En general creo que ha sido un año bueno aunque ha habido momentos en que la ansiedad ha apretado por mucho que intentase tomarme las cosas con risa. La salud este año ha estado bailando un poco, y el herpes de mi ojo se ha reactivado para en una semana de tratamiento ponerse bien. He vuelto a entrenar y esa rutina me hace muy feliz, hasta el punto que en julio cuando estaba de vacaciones mi cuerpo me pedía hacer ejercicio. He leído un total de 55 libros, una cantidad que no había alcanzado nunca antes en mi vida. Estoy muy contenta por ese logro que ni siquiera me había impuesto, y espero que este año me traiga nuevas lecturas con las que disfrutar y evadirme de la realidad. Cada vez publico menos cosas en las redes, pero tampoco tengo la sensación de estar viviendo la vida al máximo. A veces la angustia de no saber qué estoy haciendo, qué propósitos de vida tengo e incluso la idea de la muerte (dios, que tétrica me estoy poniendo) me atacan durante la noche cuando voy a dormir y no me dejan descansar. Espero que esto cambie en este 2025 -no haré la rima- por mi propia salud mental. Quizá debería volver a terapia, creo que hay mucha mierda todavía en el cajón que tengo medio cerrado y que debería limpiar para seguir adelante.


Probablemente me deje alguna que otra cosa en el tintero, porque como se suele decir: si no hay foto, no ha pasado. A mí me ocurre que si no tengo documento de lo vivido se me olvida, y me da mucha pena. Tengo la sensación de que este año ha pasado volando y que yo he pasado de puntillas. Quizá sea una simple percepción, pero acabo de leer la entrada del año pasado y me parece que viví cuatro vidas diferentes en comparación a lo que he vivido en este 2024. Me lo tomaré como que haya sido un año de descanso después del trajín del año anterior, y para coger fuerzas para este nuevo año que ya está siendo acompañado por la música de concierto de Año nuevo a pesar que esté en el trabajo. 


Me quedo con todos los atardeceres que he visto, con los viajes que he hecho y con las nuevas incorporaciones a la vida que ha habido a mi alrededor. Me quedo con la gente a la que quiero y me quiere, con los ratitos que podemos juntarnos porque la vida adulta es lo que tiene: no nos juntamos tanto como quisiéramos. Me quedo con mis gatos, que últimamente les ha dado por dormir conmigo y por la compañía que siempre me hacen. Me quedo con la familia, que a pesar de lo que pase, siempre está ahí para que nos apoyemos en lo que haga falta. Me quedo con las risas, y con los llantos. De eso trata la vida: de las subidas, las bajadas, pero en definitiva, del camino y de quien te acompaña.


Querido 2025. Has empezado con buenos deseos en vídeo llamadas y mensajes, a los que han seguido las risas nada más llegar al vecindario cuando he gritado mi tradicional “¡Feliz año, Sope!”, ese grito que los vecinos echaron de menos y al final he terminando echando farolillos al cielo con ellos.
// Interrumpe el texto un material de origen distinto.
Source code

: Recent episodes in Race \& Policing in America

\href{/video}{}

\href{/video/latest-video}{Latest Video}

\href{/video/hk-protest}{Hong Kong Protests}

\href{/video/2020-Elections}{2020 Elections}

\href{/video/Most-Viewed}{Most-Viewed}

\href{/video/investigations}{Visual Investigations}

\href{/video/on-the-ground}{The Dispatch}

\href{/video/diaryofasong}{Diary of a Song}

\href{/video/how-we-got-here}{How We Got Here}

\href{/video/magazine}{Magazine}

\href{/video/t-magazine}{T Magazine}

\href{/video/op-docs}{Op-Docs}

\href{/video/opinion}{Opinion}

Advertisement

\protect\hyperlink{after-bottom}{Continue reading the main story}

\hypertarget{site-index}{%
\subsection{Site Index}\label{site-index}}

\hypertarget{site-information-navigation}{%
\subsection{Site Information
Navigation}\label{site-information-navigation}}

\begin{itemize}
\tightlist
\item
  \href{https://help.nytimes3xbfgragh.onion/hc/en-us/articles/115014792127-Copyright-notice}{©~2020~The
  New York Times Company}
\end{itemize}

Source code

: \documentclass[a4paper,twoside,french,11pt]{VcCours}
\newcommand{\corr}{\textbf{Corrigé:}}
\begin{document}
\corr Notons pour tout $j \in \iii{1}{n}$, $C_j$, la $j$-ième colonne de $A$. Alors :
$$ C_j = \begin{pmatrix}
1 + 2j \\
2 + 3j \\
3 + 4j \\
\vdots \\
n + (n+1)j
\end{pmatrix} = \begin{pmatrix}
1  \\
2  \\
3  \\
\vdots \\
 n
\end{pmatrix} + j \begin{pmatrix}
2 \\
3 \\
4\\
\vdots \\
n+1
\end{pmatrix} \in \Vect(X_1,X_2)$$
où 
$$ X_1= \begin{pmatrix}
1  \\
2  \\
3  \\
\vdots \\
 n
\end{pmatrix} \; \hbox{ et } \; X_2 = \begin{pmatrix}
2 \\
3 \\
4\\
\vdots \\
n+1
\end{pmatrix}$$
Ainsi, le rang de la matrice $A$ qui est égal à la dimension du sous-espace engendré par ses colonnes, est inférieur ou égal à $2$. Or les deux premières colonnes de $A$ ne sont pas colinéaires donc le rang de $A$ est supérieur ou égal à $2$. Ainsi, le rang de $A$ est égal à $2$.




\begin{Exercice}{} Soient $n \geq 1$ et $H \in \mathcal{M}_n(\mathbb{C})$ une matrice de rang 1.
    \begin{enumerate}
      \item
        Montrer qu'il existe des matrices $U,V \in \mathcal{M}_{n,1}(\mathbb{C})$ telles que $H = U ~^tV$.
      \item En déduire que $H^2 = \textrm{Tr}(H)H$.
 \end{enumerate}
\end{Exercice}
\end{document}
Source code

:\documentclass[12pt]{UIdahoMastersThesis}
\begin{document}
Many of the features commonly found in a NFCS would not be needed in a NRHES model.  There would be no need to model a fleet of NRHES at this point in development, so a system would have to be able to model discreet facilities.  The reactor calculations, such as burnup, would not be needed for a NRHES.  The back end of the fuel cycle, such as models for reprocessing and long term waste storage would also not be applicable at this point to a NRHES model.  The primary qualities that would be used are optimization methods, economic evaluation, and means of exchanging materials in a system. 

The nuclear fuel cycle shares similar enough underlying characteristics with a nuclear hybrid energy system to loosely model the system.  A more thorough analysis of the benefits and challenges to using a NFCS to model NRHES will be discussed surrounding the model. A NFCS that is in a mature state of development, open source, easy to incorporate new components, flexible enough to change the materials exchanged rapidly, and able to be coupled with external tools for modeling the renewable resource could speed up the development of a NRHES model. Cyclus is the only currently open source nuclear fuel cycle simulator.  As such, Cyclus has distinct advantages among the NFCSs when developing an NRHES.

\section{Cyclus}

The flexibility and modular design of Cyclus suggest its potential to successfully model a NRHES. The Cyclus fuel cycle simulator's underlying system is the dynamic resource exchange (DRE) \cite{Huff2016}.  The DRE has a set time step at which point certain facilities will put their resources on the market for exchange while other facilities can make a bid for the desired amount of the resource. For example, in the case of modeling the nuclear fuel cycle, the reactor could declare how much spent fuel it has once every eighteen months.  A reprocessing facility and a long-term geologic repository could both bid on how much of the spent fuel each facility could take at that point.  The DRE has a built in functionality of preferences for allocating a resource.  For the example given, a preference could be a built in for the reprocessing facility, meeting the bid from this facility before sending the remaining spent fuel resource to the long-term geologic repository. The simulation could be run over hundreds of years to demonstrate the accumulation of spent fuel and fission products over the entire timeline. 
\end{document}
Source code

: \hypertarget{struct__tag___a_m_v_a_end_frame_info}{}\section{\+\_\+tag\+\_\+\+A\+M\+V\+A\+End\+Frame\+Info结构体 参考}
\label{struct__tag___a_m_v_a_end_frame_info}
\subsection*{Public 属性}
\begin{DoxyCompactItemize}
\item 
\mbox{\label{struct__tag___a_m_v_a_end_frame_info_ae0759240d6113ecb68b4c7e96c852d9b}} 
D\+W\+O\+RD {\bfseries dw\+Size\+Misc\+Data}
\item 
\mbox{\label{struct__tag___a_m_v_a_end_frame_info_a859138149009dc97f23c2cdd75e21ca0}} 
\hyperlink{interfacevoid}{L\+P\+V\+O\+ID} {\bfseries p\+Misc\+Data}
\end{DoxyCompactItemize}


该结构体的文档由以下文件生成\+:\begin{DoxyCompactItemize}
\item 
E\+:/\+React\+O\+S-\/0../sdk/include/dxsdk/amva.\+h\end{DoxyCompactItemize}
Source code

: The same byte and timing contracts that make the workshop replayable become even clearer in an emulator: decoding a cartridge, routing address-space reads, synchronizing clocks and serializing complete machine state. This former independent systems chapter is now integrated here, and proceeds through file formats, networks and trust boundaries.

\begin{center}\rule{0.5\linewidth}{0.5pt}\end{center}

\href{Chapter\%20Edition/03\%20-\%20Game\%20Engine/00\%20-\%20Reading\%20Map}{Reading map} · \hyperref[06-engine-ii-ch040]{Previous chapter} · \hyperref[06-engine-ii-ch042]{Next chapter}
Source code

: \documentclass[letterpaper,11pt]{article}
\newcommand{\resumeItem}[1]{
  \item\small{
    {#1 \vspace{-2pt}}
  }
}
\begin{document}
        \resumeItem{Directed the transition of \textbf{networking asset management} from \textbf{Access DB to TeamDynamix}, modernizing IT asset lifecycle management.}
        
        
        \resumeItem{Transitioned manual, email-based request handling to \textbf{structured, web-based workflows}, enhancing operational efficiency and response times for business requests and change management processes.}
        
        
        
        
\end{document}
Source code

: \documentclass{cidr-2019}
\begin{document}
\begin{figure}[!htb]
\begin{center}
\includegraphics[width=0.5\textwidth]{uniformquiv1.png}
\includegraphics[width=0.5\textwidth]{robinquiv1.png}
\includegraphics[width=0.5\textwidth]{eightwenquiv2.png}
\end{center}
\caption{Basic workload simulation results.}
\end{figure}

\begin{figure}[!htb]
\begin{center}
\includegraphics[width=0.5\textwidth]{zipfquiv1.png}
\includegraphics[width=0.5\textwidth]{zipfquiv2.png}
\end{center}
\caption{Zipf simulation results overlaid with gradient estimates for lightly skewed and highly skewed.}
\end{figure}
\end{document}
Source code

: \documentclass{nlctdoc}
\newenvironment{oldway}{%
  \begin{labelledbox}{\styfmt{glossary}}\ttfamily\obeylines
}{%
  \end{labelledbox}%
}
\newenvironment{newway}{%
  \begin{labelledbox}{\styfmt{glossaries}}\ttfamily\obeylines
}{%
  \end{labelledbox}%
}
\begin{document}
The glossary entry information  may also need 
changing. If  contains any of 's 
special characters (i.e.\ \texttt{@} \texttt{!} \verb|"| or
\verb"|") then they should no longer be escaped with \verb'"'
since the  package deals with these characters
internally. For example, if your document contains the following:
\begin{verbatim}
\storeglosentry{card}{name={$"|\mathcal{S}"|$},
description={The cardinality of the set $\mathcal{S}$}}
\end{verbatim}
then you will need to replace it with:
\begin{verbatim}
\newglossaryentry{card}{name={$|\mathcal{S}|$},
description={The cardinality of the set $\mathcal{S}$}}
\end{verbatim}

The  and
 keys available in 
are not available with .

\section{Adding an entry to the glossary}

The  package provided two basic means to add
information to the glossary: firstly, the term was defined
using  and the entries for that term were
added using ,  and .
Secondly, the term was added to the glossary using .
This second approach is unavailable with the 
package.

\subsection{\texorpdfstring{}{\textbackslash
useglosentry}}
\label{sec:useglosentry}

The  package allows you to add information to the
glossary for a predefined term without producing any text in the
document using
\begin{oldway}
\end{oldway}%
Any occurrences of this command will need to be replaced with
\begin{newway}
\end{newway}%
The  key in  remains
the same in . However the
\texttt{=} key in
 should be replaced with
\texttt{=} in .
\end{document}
Hoy me ha tocado levantar el país después de solo tres horas de sueño, pero la recompensa será la comida con mi familia. 


Como cada año, no hago propósitos del año exactos. Simplemente lanzo deseos igual que los farolillos de anoche. Ojalá poder pisar el tercer continente distinto en tres años. Ojalá encontrar libros que me atrapen tanto que se me pasen las horas volando. Ojalá seguir divirtiéndome tanto mientras pego al saco y me río con los entrenadores y, obviamente, seguir quejándome con los funcionales que luego me dejan unas agujetas interesantes. Ojalá seguir riendo tanto con los de mi alrededor y seguir emocionándome tanto cuando escucho música. Ojalá siga adelante con la idea de escribir una historia entorno a esa canción que descubrí en verano; tengo dos personajes secundarios pero no me vienen a la mente los nombres de los protagonistas, por lo que tengo bloqueo escritor (?). No llegará a nada esa historia/novela, pero será algo escrito por mí y por pura diversión. Ojalá aprenda cosas nuevas que me puedan aportar algo a la vida, ya sea ocioso o para la vida laboral. Ojalá me enamore, que creo que merezco un poco de ese amor romántico que tanto leo. Ojalá no me falte nadie. Ojalá siga aprendiendo a quererme, a escucharme, a entenderme y mimarme. Ojalá todo siga así de bien. Ojalá que todos estos “ojalá” se cumplan. Quiero que se cumplan.


Querido 2025, bienvenido a la vida. Ojalá que el 31 de diciembre tenga muchas cosas buenas que escribir sobre ti.